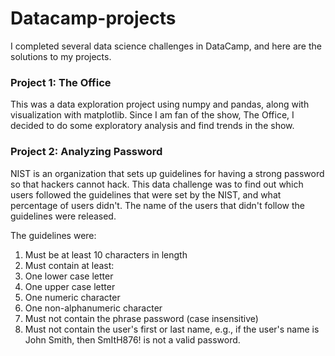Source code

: # Datacamp-projects

I completed several data science challenges in DataCamp, and here are the solutions to my projects. 

### Project 1: The Office
This was a data exploration project using numpy and pandas, along with visualization with matplotlib. Since I am fan of the show, The Office, I decided to do some exploratory analysis and find trends in the show.


### Project 2: Analyzing Password
NIST is an organization that sets up guidelines for having a strong password so that hackers cannot hack. This data challenge was to find out which users followed the guidelines that were set by the NIST, and what percentage of users didn't. The name of the users that didn't follow the guidelines were released. 

The guidelines were:
1. Must be at least 10 characters in length
2. Must contain at least:
3. One lower case letter
4. One upper case letter
5. One numeric character
6. One non-alphanumeric character
7. Must not contain the phrase password (case insensitive)
8. Must not contain the user's first or last name, e.g., if the user's name is John Smith, then SmItH876! is not a valid password.
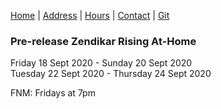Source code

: [Home](index.md) |
[Address](bcsaddr.md) | 
[Hours](bcshrs.md) | 
[Contact](bcscon.md) |
[Git](bcsgit.md)

### Pre-release Zendikar Rising At-Home   
Friday 18 Sept 2020 - Sunday 20 Sept 2020   
Tuesday 22 Sept 2020 - Thursday 24 Sept 2020   

FNM: Fridays at 7pm
   
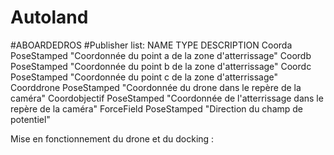 # Autoland
#ABOARDEDROS
#Publisher list:
NAME     	      TYPE     	      DESCRIPTION
Coorda   	      PoseStamped     "Coordonnée du point a de la zone d'atterrissage"
Coordb   	      PoseStamped     "Coordonnée du point b de la zone d'atterrissage"
Coordc   	      PoseStamped     "Coordonnée du point c de la zone d'atterrissage"
Coorddrone      PoseStamped     "Coordonnée du drone dans le repère de la caméra"
Coordobjectif   PoseStamped     "Coordonnée de l'atterrissage dans le repère de la caméra"
ForceField      PoseStamped     "Direction du champ de potentiel"

Mise en fonctionnement du drone et du  docking : 



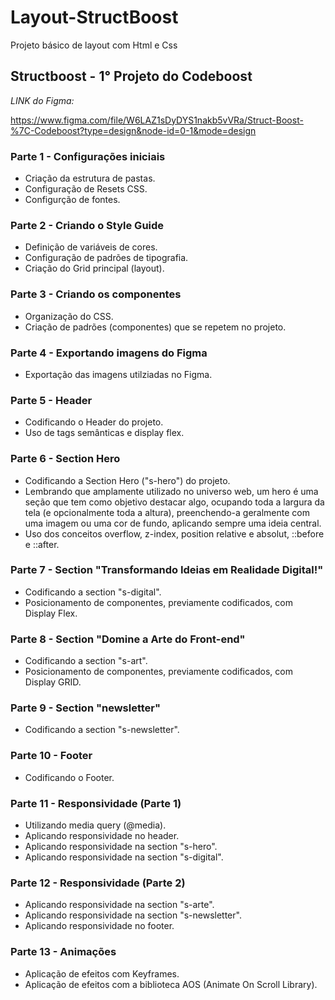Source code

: # Layout-StructBoost

Projeto básico de layout com Html e Css

## Structboost - 1° Projeto do Codeboost

*LINK do Figma:*

<https://www.figma.com/file/W6LAZ1sDyDYS1nakb5vVRa/Struct-Boost-%7C-Codeboost?type=design&node-id=0-1&mode=design>

### Parte 1 - Configurações iniciais

- Criação da estrutura de pastas.
- Configuração de Resets CSS.
- Configurção de fontes.

### Parte 2 - Criando o Style Guide

- Definição de variáveis de cores.
- Configuração de padrões de tipografia.
- Criação do Grid principal (layout).

### Parte 3 - Criando os componentes

- Organização do CSS.
- Criação de padrões (componentes) que se repetem no projeto.

### Parte 4 - Exportando imagens do Figma

- Exportação das imagens utilziadas no Figma.

### Parte 5 - Header

- Codificando o Header do projeto.
- Uso de tags semânticas e display flex.

### Parte 6 - Section Hero

- Codificando a Section Hero ("s-hero") do projeto.
- Lembrando que amplamente utilizado no universo web, um hero é uma seção que tem como objetivo destacar algo, ocupando toda a largura da tela (e opcionalmente toda a altura), preenchendo-a geralmente com uma imagem ou uma cor de fundo, aplicando sempre uma ideia central.
- Uso dos conceitos overflow, z-index, position relative e absolut, ::before e ::after.

### Parte 7 - Section "Transformando Ideias em Realidade Digital!"

- Codificando a section "s-digital".
- Posicionamento de componentes, previamente codificados, com Display Flex.

### Parte 8 - Section "Domine a Arte do Front-end"

- Codificando a section "s-art".
- Posicionamento de componentes, previamente codificados, com Display GRID.

### Parte 9 - Section "newsletter"

- Codificando a section "s-newsletter".

### Parte 10 - Footer

- Codificando o Footer.

### Parte 11 - Responsividade (Parte 1)

- Utilizando media query (@media).
- Aplicando responsividade no header.
- Aplicando responsividade na section "s-hero".
- Aplicando responsividade na section "s-digital".

### Parte 12 - Responsividade (Parte 2)

- Aplicando responsividade na section "s-arte".
- Aplicando responsividade na section "s-newsletter".
- Aplicando responsividade no footer.

### Parte 13 - Animações

- Aplicação de efeitos com Keyframes.
- Aplicação de efeitos com a biblioteca AOS (Animate On Scroll Library).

◇ ◇ ◇ ◇ ◇ ◇ ◇

Look through the listing and return each line containing the word "zone".

» **Final answer**
Coorda   	      PoseStamped     "Coordonnée du point a de la zone d'atterrissage"
Coordb   	      PoseStamped     "Coordonnée du point b de la zone d'atterrissage"
Coordc   	      PoseStamped     "Coordonnée du point c de la zone d'atterrissage"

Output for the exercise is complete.